Low-Power Approximate Arithmetic Circuits for IoT Devices

Abstract

Aim: The aim of the study was to implement low-power approximate arithmetic circuits for IoT devices. Background: Information transmitted via electronic media is exposed to security threats. With the advancement of internet technology, the devices linked to the internet are growing, leading to the Internet of Things (IoT). Objective: IoT and big data are the prominent computing paradigms that employ approximate computing. It takes the benefit of various applications' error-tolerable features to lower the amount of resources necessary to deliver a specific degree of computation quality.
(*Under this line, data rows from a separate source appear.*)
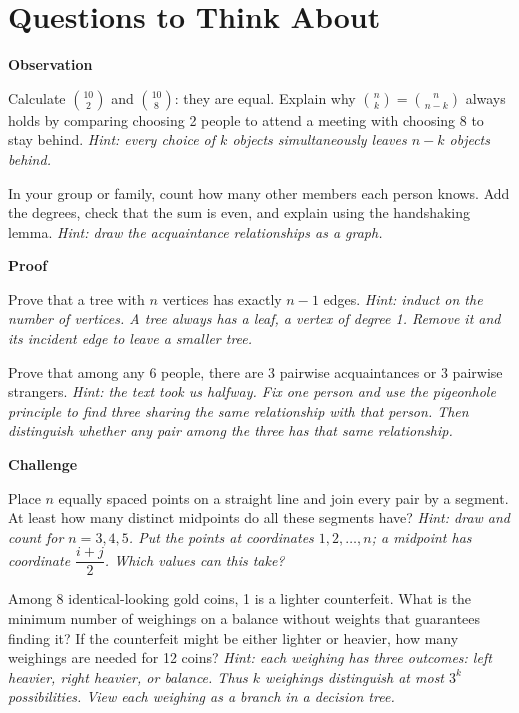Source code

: \section*{Questions to Think About}

\textbf{Observation}
\begin{sikao}
\item Calculate $\binom{10}{2}$ and $\binom{10}{8}$: they are equal. Explain why $\binom{n}{k}=\binom{n}{n-k}$ always holds by comparing choosing 2 people to attend a meeting with choosing 8 to stay behind. \emph{Hint: every choice of $k$ objects simultaneously leaves $n-k$ objects behind.}
\item In your group or family, count how many other members each person knows. Add the degrees, check that the sum is even, and explain using the handshaking lemma. \emph{Hint: draw the acquaintance relationships as a graph.}
\end{sikao}

\textbf{Proof}
\begin{sikao}
\item Prove that a tree with $n$ vertices has exactly $n-1$ edges. \emph{Hint: induct on the number of vertices. A tree always has a leaf, a vertex of degree 1. Remove it and its incident edge to leave a smaller tree.}
\item Prove that among any 6 people, there are 3 pairwise acquaintances or 3 pairwise strangers. \emph{Hint: the text took us halfway. Fix one person and use the pigeonhole principle to find three sharing the same relationship with that person. Then distinguish whether any pair among the three has that same relationship.}
\end{sikao}

\textbf{Challenge}
\begin{sikao}
\item Place $n$ equally spaced points on a straight line and join every pair by a segment. At least how many distinct midpoints do all these segments have? \emph{Hint: draw and count for $n=3,4,5$. Put the points at coordinates $1,2,\dots,n$; a midpoint has coordinate $\dfrac{i+j}{2}$. Which values can this take?}
\item Among 8 identical-looking gold coins, 1 is a lighter counterfeit. What is the minimum number of weighings on a balance without weights that guarantees finding it? If the counterfeit might be either lighter or heavier, how many weighings are needed for 12 coins? \emph{Hint: each weighing has three outcomes: left heavier, right heavier, or balance. Thus $k$ weighings distinguish at most $3^k$ possibilities. View each weighing as a branch in a decision tree.}
\end{sikao}

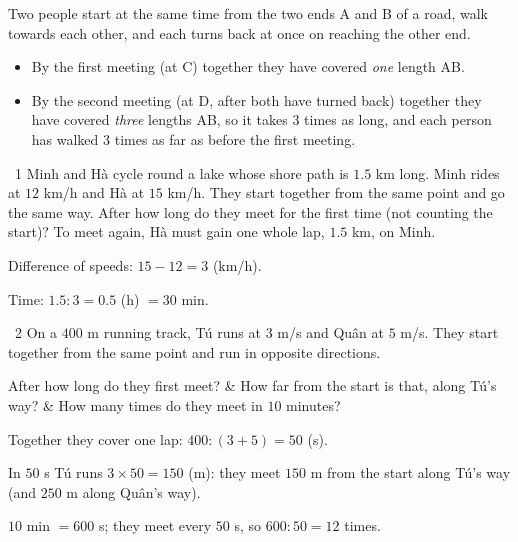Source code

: \gap
{}
\begin{knowbox}
Two people start at the same time from the two ends A and B of a road, walk towards each other, and each turns back at once on reaching the other end.
\begin{center}
\end{center}
\begin{itemize}[leftmargin=1.4em,itemsep=3pt]
\item By the first meeting (at C) together they have covered \emph{one} length AB.
\item By the second meeting (at D, after both have turned back) together they have covered \emph{three} lengths AB, so it takes $3$ times as long, and each person has walked $3$ times as far as before the first meeting.
\end{itemize}
\end{knowbox}
\gap
\begin{exbox}{\ExWord\ 1}
Minh and Hà cycle round a lake whose shore path is $1.5$ km long. Minh rides at $12$ km/h and Hà at $15$ km/h. They start together from the same point and go the same way. After how long do they meet for the first time (not counting the start)?
\guide
To meet again, Hà must gain one whole lap, $1.5$ km, on Minh.\par
Difference of speeds: $15-12=3$ (km/h).\par
Time: $1.5:3=0.5$ (h) $=30$ min.
\end{exbox}
\gap
\begin{exbox}{\ExWord\ 2}
On a $400$ m running track, Tú runs at $3$ m/s and Quân at $5$ m/s. They start together from the same point and run in opposite directions.
\begin{cols3}
 After how long do they first meet? &  How far from the start is that, along Tú's way? &  How many times do they meet in $10$ minutes?
\end{cols3}
\guide
{} Together they cover one lap: $400:(3+5)=50$ (s).\par
{} In $50$ s Tú runs $3\times50=150$ (m): they meet $150$ m from the start along Tú's way (and $250$ m along Quân's way).\par
{} $10$ min $=600$ s; they meet every $50$ s, so $600:50=12$ times.
\end{exbox}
An IoT device has to receive and transmit a lot of data. If this data size can be reduced by approximate computing, then a lot of power can be saved, which provides the dual benefit of data protection and power consumption. Methods: The approximated adder and multiplier using AIF is proposed that helps in the reduction of power consumption and security threats that occur in IoT devices. Result: The proposed approximated adder and multiplier consumes 2.81% to 32.95% less power as compared to conventional technique. Conclusion: For the protection of data communication in IoT devices from security threats, approximate arithmetic circuits play a fundamental role. To attain this issue, in this paper, authors have proposed approximate adder and multiplier using AIF, which also provides reduction in power consumption. The proposed circuits can be used as a basic block for security purposes in IoT devices. In future, approximation algorithms will be implemented for mitigation of security threats.